In his 1988 poem “Introduction to Poetry,” Billy Collins laments the way his students have been taught to read poetry. Rather than “hold it up to the light like a color slide,” or “press an ear against its hive,” he writes that the students torture a confession — in this case meaning or significance — out of the poem. Once they have found its meaning, analyzed its metaphors and discussed its themes, they leave. 

Collins hates this; he wants the experience of art appreciation to be as ongoing as the admiration of nature in everyday life. 

I agree with him. As one learns more about a subject — in this instance, art — the less one seems to appreciate it. This is the paradox of the snob. Critics and experts’ knowledge about art ultimately lead to bitterness and disillusionment about the direction of that particular art form. Slowly, the initial passion for the form is replaced with unending criticism. 

We are taught to approach art in this paradoxical manner. In my creative writing classes, I’ve learned to employ the syntax of Alice Munro, Raymond Carver and Alice Walker; we read the words and then tear them apart and put them back together in carefully crafted academic prose of analysis. But I don’t want to tear the story into shreds of clever sentence turns, front versus backstory and particular verb usages.

I wonder when I’ll start seeing writing as work. Perhaps that’s what the best artists do — they have routine and practice, what outsiders conflate with divine inspiration. Walking the line between creating a writing routine while also giving in to the whims of inspiration is tricky. 

Perhaps therein lies my question: Why does art criticism exist if it turns us, the art critics and consumers, into cynical curmudgeons, ready to attack any artist, musician or writer? 

In one of my English classes, we’re learning about Romantic-era literature. At the peak of 19th-century Romanticism, nature and emotion became art’s purpose. And, for the first time in literary history, art’s purpose became oppositional from societal, morality and value systems.  

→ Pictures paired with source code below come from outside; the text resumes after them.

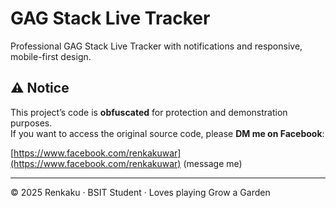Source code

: # GAG Stack Live Tracker

Professional GAG Stack Live Tracker with notifications and responsive, mobile-first design.

## ⚠️ Notice

This project’s code is **obfuscated** for protection and demonstration purposes.<br>
If you want to access the original source code, please **DM me on Facebook**:

[https://www.facebook.com/renkakuwar](https://www.facebook.com/renkakuwar) (message me)

---

© 2025 Renkaku &middot; BSIT Student &middot; Loves playing Grow a Garden
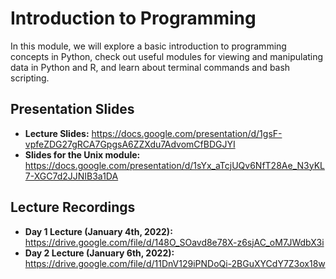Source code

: # Introduction to Programming
In this module, we will explore a basic introduction to programming concepts in Python, check out useful modules for viewing and manipulating data in Python and R, and learn about terminal commands and bash scripting. 

## Presentation Slides
* **Lecture Slides:** https://docs.google.com/presentation/d/1gsF-vpfeZDG27gRCA7GpgsA6ZZXdu7AdvomCfBDGJYI
* **Slides for the Unix module:** https://docs.google.com/presentation/d/1sYx_aTcjUQv6NfT28Ae_N3yKL7-XGC7d2JJNIB3a1DA

## Lecture Recordings

* **Day 1 Lecture (January 4th, 2022):** https://drive.google.com/file/d/148O_SOavd8e78X-z6sjAC_oM7JWdbX3i
* **Day 2 Lecture (January 6th, 2022):** https://drive.google.com/file/d/11DnV129iPNDoQi-2BGuXYCdY7Z3ox18w
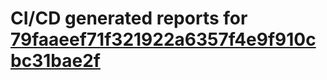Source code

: # CI/CD generated reports for [79faaeef71f321922a6357f4e9f910cbc31bae2f](https://github.com/hydephp/develop/commit/79faaeef71f321922a6357f4e9f910cbc31bae2f)
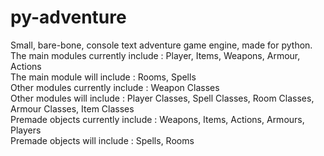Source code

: ﻿# py-adventure
Small, bare-bone, console text adventure game engine, made for python. <br />
The main modules currently include : Player, Items, Weapons, Armour, Actions <br />
The main module will include : Rooms, Spells <br />
Other modules currently include : Weapon Classes <br />
Other modules will include : Player Classes, Spell Classes, Room Classes, Armour Classes, Item Classes <br />
Premade objects currently include : Weapons, Items, Actions, Armours, Players <br />
Premade objects will include : Spells, Rooms <br />



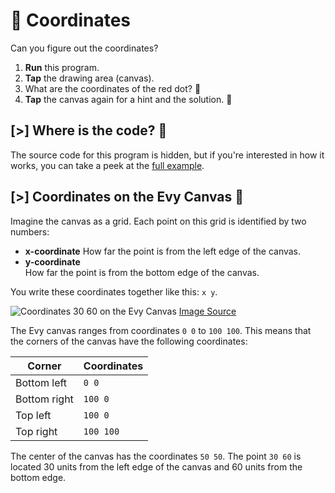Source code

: # 🎯 Coordinates

Can you figure out the coordinates?

1. **Run** this program.
2. **Tap** the drawing area (canvas).
3. What are the coordinates of the red dot? 🔴
4. **Tap** the canvas again for a hint and the solution. 🎯

## [>] Where is the code? 🔎

The source code for this program is hidden, but if you're interested in how it works, you can
take a peek at the <a href="#coords-code" target="_blank">full example</a>.

## [>] Coordinates on the Evy Canvas 📖

Imagine the canvas as a grid. Each point on this grid is identified by two numbers:

- **x-coordinate**
  How far the point is from the left edge of the canvas.
- **y-coordinate**  
  How far the point is from the bottom edge of the canvas.

You write these coordinates together like this: `x y`.

![Coordinates 30 60 on the Evy Canvas](samples/intro/img/coords-30-60.svg)
[Image Source]

[Image Source]: https://play.evy.dev/#content=H4sIAAAAAAAAA2WRQW6DMBBF9z7Fl9cFbIidmG2lXgKxoOAQqwRHhpDQqnevDIaq6mpmnv/M99hJglb32lWjRm2ta4YoY5Fk8TC1eJjxQpIEeprh7j2iaJjayN7H/9I/QE8zqTtdOdDHxYyaktaZhtS2sw70vavqD0oephkvYPGBkM70GgycMXK1k0/ZyjjzKbnZbkaxFCUKdQKPxZr4euVBtEzxMBZQp9KDEDwn6/xsN8gYJNv85W6VMQhVokgVxLFEkfEQFx5EqYL0VukxiI+QvNw48Q836ue4L8rJ2fYjvgbzqfMDztXVdHNO34yr8Gob/YKr7e1wq2pNv8NNlQAnfgrok66IQ4mA5h1tIkZDYyog0wCXJbeDjCNVW3/+yzmDkJtVnnke/svphu7vJhmpjas7DU5+AAOGBlk8AgAA

The Evy canvas ranges from coordinates `0 0` to `100 100`. This means that
the corners of the canvas have the following coordinates:

| Corner       | Coordinates |
| ------------ | ----------- |
| Bottom left  | `0 0`       |
| Bottom right | `100 0`     |
| Top left     | `100 0`     |
| Top right    | `100 100`   |

The center of the canvas has the coordinates <code>50 50</code>. The point <code>30 60</code> is
located 30 units from the left edge of the canvas and 60 units from the bottom edge.
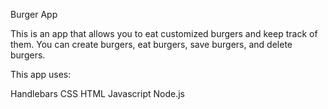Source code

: Burger App

This is an app that allows you to eat customized burgers and keep track of them.  You can create burgers, eat burgers, save burgers, and delete burgers.

This app uses:

Handlebars
CSS
HTML
Javascript
Node.js
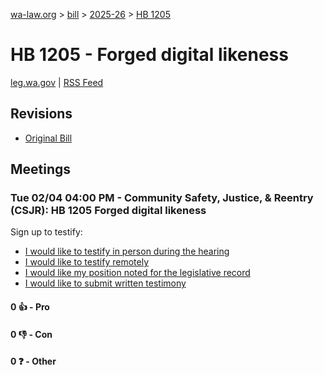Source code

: [wa-law.org](/) > [bill](/bill/) > [2025-26](/bill/2025-26/) > [HB 1205](/bill/2025-26/hb/1205/)

# HB 1205 - Forged digital likeness
[leg.wa.gov](https://app.leg.wa.gov/billsummary?BillNumber=1205&Year=2025&Initiative=false) | [RSS Feed](./rss.xml)

## Revisions
* [Original Bill](1/)

## Meetings
### Tue 02/04 04:00 PM - Community Safety, Justice, & Reentry (CSJR): HB 1205 Forged digital likeness
Sign up to testify:
* [I would like to testify in person during the hearing](https://app.leg.wa.gov/csi/Testifier/Add?chamber=House&mId=32680&aId=162673&caId=25376&tId=1)
* [I would like to testify remotely](https://app.leg.wa.gov/csi/Testifier/Add?chamber=House&mId=32680&aId=162673&caId=25376&tId=2)
* [I would like my position noted for the legislative record](https://app.leg.wa.gov/csi/Testifier/Add?chamber=House&mId=32680&aId=162673&caId=25376&tId=3)
* [I would like to submit written testimony](https://app.leg.wa.gov/csi/Testifier/Add?chamber=House&mId=32680&aId=162673&caId=25376&tId=4)

#### 0 👍 - Pro

#### 0 👎 - Con

#### 0 ❓ - Other
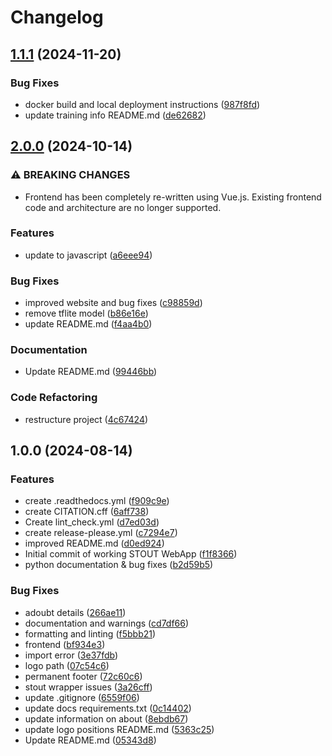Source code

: # Changelog

## [1.1.1](https://github.com/Kohulan/STOUT_WebApp/compare/v1.1.0...v1.1.1) (2024-11-20)


### Bug Fixes

* docker build and local deployment instructions ([987f8fd](https://github.com/Kohulan/STOUT_WebApp/commit/987f8fdf479037ef8a1fd9342da0b702dbed9c5c))
* update training info README.md ([de62682](https://github.com/Kohulan/STOUT_WebApp/commit/de62682ee49dccabce676830a177cde1b5d1daf8))

## [2.0.0](https://github.com/Kohulan/STOUT_WebApp/compare/v1.0.0...v2.0.0) (2024-10-14)


### ⚠ BREAKING CHANGES

* Frontend has been completely re-written using Vue.js. Existing frontend code and architecture are no longer supported.

### Features

* update to javascript ([a6eee94](https://github.com/Kohulan/STOUT_WebApp/commit/a6eee94182a1f2cdd49b37abcf53a8ad342df6df))


### Bug Fixes

* improved website and bug fixes ([c98859d](https://github.com/Kohulan/STOUT_WebApp/commit/c98859dacd80a8944c737bfe9819ccdf052465e2))
* remove tflite model ([b86e16e](https://github.com/Kohulan/STOUT_WebApp/commit/b86e16ec7a66dd520a49a90a260d064035a403e1))
* update README.md ([f4aa4b0](https://github.com/Kohulan/STOUT_WebApp/commit/f4aa4b092e5d07e0348177a57fad7a5a5202cfd9))


### Documentation

* Update README.md ([99446bb](https://github.com/Kohulan/STOUT_WebApp/commit/99446bb05281009af80af683a985e97c6c78fefb))


### Code Refactoring

* restructure project ([4c67424](https://github.com/Kohulan/STOUT_WebApp/commit/4c67424c30c1f9a6bab0bfc47336e8f00d3d89e3))

## 1.0.0 (2024-08-14)


### Features

* create .readthedocs.yml ([f909c9e](https://github.com/Kohulan/STOUT_WebApp/commit/f909c9e85fe2ae49ae60569b5e9e9c081036c4c6))
* create CITATION.cff ([6aff738](https://github.com/Kohulan/STOUT_WebApp/commit/6aff738aa8e2244001c912b6d328a4847881f819))
* Create lint_check.yml ([d7ed03d](https://github.com/Kohulan/STOUT_WebApp/commit/d7ed03d63667feb96732d83d5ad1f99d77376049))
* create release-please.yml ([c7294e7](https://github.com/Kohulan/STOUT_WebApp/commit/c7294e74cc1ae69aa3efa4fbdb0ed42a9cb42cdc))
* improved README.md ([d0ed924](https://github.com/Kohulan/STOUT_WebApp/commit/d0ed924d99b0216c51289c536f213ee8570fb6c4))
* Initial commit of working STOUT WebApp ([f1f8366](https://github.com/Kohulan/STOUT_WebApp/commit/f1f8366fb9f7e0c8dcc5aad9aec3ed67373a8e22))
* python documentation & bug fixes ([b2d59b5](https://github.com/Kohulan/STOUT_WebApp/commit/b2d59b506579c542a9f9af8c385e203a26b1a31b))


### Bug Fixes

* adoubt details ([266ae11](https://github.com/Kohulan/STOUT_WebApp/commit/266ae114003306da2e82eaead3671a21ba4fa6c8))
* documentation and warnings ([cd7df66](https://github.com/Kohulan/STOUT_WebApp/commit/cd7df66242881cbe3d66a62609a1bbec4175e5a4))
* formatting and linting ([f5bbb21](https://github.com/Kohulan/STOUT_WebApp/commit/f5bbb2119b58de6ae97450750d64069319bca0a7))
* frontend ([bf934e3](https://github.com/Kohulan/STOUT_WebApp/commit/bf934e30e1bc6b4e0e9421e2b4898562356ba8dd))
* import error ([3e37fdb](https://github.com/Kohulan/STOUT_WebApp/commit/3e37fdb016b32d5d0c9478518333e6c237302c52))
* logo path ([07c54c6](https://github.com/Kohulan/STOUT_WebApp/commit/07c54c65367d434c5d4da56d8c667fe5db950e57))
* permanent footer ([72c60c6](https://github.com/Kohulan/STOUT_WebApp/commit/72c60c62ef9232e61c83e9b9747aa76cc5796d28))
* stout wrapper issues ([3a26cff](https://github.com/Kohulan/STOUT_WebApp/commit/3a26cff7f3eec111b46add8f736192f14a0b5338))
* update .gitignore ([6559f06](https://github.com/Kohulan/STOUT_WebApp/commit/6559f06d7990526fbb12339b0b450c3a3f0e8477))
* update docs requirements.txt ([0c14402](https://github.com/Kohulan/STOUT_WebApp/commit/0c14402204ca50c9e9cd3f0edb0c1e80d67a2451))
* update information on about ([8ebdb67](https://github.com/Kohulan/STOUT_WebApp/commit/8ebdb6771dd6da30d510f3ea1101365de718d17f))
* update logo positions README.md ([5363c25](https://github.com/Kohulan/STOUT_WebApp/commit/5363c2557eaab082712b6f0bf9c7efb8495e5e62))
* Update README.md ([05343d8](https://github.com/Kohulan/STOUT_WebApp/commit/05343d8d58a42f1c6c4288a0c62e40c573497602))
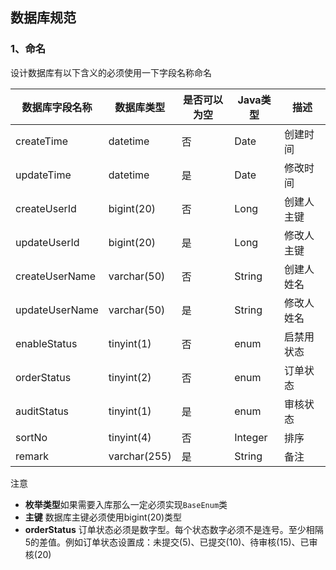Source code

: ## 数据库规范
### 1、命名
设计数据库有以下含义的必须使用一下字段名称命名      

| 数据库字段名称 | 数据库类型 | 是否可以为空 | Java类型 | 描述 |
| --- | --- | --- | --- | --- |
|  createTime   | datetime | 否 |   Date   | 创建时间 |
|  updateTime   | datetime | 是 |   Date   | 修改时间 |
|  createUserId   | bigint(20) | 否 |   Long   | 创建人主键 |
|  updateUserId   | bigint(20) | 是 |   Long   | 修改人主键 |
|  createUserName   | varchar(50) | 否 |   String   | 创建人姓名 |
|  updateUserName   | varchar(50) | 是 |   String   | 修改人姓名 |
|  enableStatus   | tinyint(1) | 否 |   enum   | 启禁用状态 |
|  orderStatus   | tinyint(2) | 否 |   enum   | 订单状态 |
| auditStatus   | tinyint(1) | 是 | enum | 审核状态 |
| sortNo | tinyint(4) | 否 | Integer | 排序 |
| remark | varchar(255) | 是 | String | 备注 |

注意        
* **枚举类型**如果需要入库那么一定必须实现`BaseEnum`类
* **主键** 数据库主键必须使用bigint(20)类型
* **orderStatus** 订单状态必须是数字型。每个状态数字必须不是连号。至少相隔5的差值。例如订单状态设置成：未提交(5)、已提交(10)、待审核(15)、已审核(20)
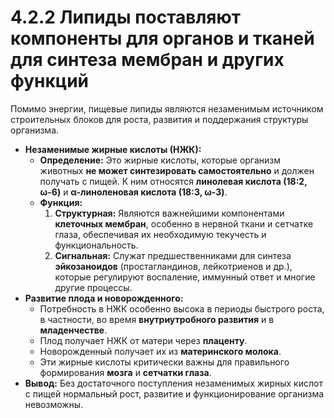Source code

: # 4.2.2 Липиды поставляют компоненты для органов и тканей для синтеза мембран и других функций

Помимо энергии, пищевые липиды являются незаменимым источником строительных блоков для роста, развития и поддержания структуры организма.

*   **Незаменимые жирные кислоты (НЖК):**
    *   **Определение:** Это жирные кислоты, которые организм животных **не может синтезировать самостоятельно** и должен получать с пищей. К ним относятся **линолевая кислота (18:2, ω-6)** и **α-линоленовая кислота (18:3, ω-3)**.
    *   **Функция:**
        1.  **Структурная:** Являются важнейшими компонентами **клеточных мембран**, особенно в нервной ткани и сетчатке глаза, обеспечивая их необходимую текучесть и функциональность.
        2.  **Сигнальная:** Служат предшественниками для синтеза **эйкозаноидов** (простагландинов, лейкотриенов и др.), которые регулируют воспаление, иммунный ответ и многие другие процессы.
*   **Развитие плода и новорожденного:**
    *   Потребность в НЖК особенно высока в периоды быстрого роста, в частности, во время **внутриутробного развития** и в **младенчестве**.
    *   Плод получает НЖК от матери через **плаценту**.
    *   Новорожденный получает их из **материнского молока**.
    *   Эти жирные кислоты критически важны для правильного формирования **мозга** и **сетчатки глаза**.
*   **Вывод:** Без достаточного поступления незаменимых жирных кислот с пищей нормальный рост, развитие и функционирование организма невозможны.
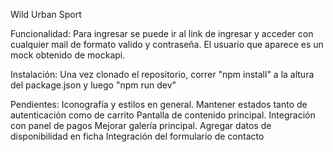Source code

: Wild Urban Sport

Funcionalidad:
Para ingresar se puede ir al link de ingresar y acceder con cualquier mail de formato valido y contraseña.
El usuario que aparece es un mock obtenido de mockapi.

Instalación:
Una vez clonado el repositorio, correr "npm install" a la altura del package.json y luego "npm run dev"

Pendientes:
Iconografía y estilos en general.
Mantener estados tanto de autenticación como de carrito
Pantalla de contenido principal.
Integración con panel de pagos
Mejorar galería principal.
Agregar datos de disponibilidad en ficha
Integración del formulario de contacto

We just finished reading Johann Wolfgang von Goethe’s “The Sorrows of Young Werther,” the 1774 German novel about a young man’s infatuation with an unavailable girl that leads to his suicide. Werther’s foray into the reality of unrequited love is painful to watch, even with Goethe’s beautiful prose. And yet, the epistolary novel is flooded with reasons to continue loving the world, despite the trials and pain that they bring. Though Werther is no exemplar on how to handle romantic rejection, his youthful intensity and sensitivity are highly admirable. He writes to his best friend, “I am proud of my heart alone, it is the sole source of everything, all our strength, happiness and misery. All the knowledge I possess everyone else can acquire, but my heart is all my own.” This vulnerability to the world is enjoyable and interesting to watch unfold, but it’s also a virtue that us art consumers can — and should — learn. 

As an English major, I live in constant fear of becoming this snob. I worry I will approach every piece of literature I pick up ready to annotate the margins and always keeping the essay prompt at the forefront of my mind. But, I agree with Collins when he writes that he would rather “walk inside the poem’s room and feel the walls for a light switch” than beat a meaning or significance out of a poem.  

It seems some art enthusiasts find comfort in that they are the few “chosen” followers who are enlightened enough to have better taste. I’ve encountered people who correct the way you say Van Gogh. They are the ones who gasp at you for not knowing that the drummer of Nirvana was the lead singer of the Foo Fighters and book-shame you for not having read “Fahrenheit 451,” “Slaughterhouse-Five,” “Frankenstein” or any Oscar Wilde. But I have yet to find joy in being the “select” few. 

In some ways, this makes me excited to have space away from this kind of analysis after my formal education. I’m determined to never let go of that excited, playful state of being enraptured in a novel. Like Werther, I’d be sorry to lose the beauty of nature in the name of art.